O processo terapêutico é um caminho. Nesse sentido ele demanda tempo, e dispor-se nesse processo significa investir principalmente em si.

23 Ago 2019 · Leitura: min.
Procurar um psicólogo, por quê?

Em pleno século XXI, mesmo com todos os avanços tecnológicos e o acesso à informação que a Internet propicia, muita gente ainda tem dificuldade em procurar ajuda quando a questão é saúde mental. A velha máxima de que só vai ao psicólogo (ou psiquiatra) quem é louco parece ainda ser uma realidade no Brasil.

Claro que o contexto já não é o mesmo de décadas passadas - principalmente quando depressão e ansiedade têm se mostrado cada vez mais presentes na população em geral (com a depressão, de acordo com a OMS, podendo se tornar, inclusive, em 2020, "a doença mais incapacitante do planeta"). Por conta disso, a procura pela clínica parece ter crescido, contudo, essa ainda se coloca como uma busca contida.
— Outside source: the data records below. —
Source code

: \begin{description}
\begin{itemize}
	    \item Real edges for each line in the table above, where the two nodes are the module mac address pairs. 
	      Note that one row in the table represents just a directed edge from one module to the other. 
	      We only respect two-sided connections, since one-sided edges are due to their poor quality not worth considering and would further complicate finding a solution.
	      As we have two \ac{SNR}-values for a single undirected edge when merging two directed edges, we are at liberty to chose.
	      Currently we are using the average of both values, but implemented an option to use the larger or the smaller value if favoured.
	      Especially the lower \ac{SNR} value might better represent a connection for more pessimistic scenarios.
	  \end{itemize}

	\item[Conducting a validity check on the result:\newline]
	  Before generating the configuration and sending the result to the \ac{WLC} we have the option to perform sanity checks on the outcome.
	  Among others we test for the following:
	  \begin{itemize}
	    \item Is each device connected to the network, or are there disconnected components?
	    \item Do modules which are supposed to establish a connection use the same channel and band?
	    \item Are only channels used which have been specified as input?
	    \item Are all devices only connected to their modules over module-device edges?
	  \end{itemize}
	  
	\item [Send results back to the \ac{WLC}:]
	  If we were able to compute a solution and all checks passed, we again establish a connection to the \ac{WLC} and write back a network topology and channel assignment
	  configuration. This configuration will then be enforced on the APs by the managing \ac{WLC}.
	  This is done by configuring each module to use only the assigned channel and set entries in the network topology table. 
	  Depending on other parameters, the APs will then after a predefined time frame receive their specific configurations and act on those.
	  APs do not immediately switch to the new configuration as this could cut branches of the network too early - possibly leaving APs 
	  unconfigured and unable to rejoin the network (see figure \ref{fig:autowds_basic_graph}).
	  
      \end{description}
Os sujeitos olham, olham… Chegam a entrar em contato, questionam, fazem um atendimento, dois, e somem. O processo clínico, o tratamento, a análise não se instaura. Ou seja, o trabalho de elaboração das questões que fizeram com que o sujeito entrasse em contato com um profissional não pode ocorrer. Em seu lugar ocorreu uma descarga da angústia, o que permitiu ao sujeito se reorganizar nas suas defesas. Porém, nada em termos de processo de tratamento.

Isso porque a terapia demanda tempo. Não há pílula mágica, contudo, a sociedade ocidental contemporânea funciona com essa premissa, de que a cura é possível, alcançável, e dependente exclusivamente do sujeito - e, principalmente, rápida. Precisar de "ajuda", tirar um tempo para trabalhar as suas questões (que não irão se resolver em um passe de mágica), aceitar suas limitações e, com isso, respeitar as suas capacidades (e sua dificuldades) são, ao contrário pontos inaceitáveis - para o sujeito, para a sociedade, e para o mercado de trabalho, especialmente.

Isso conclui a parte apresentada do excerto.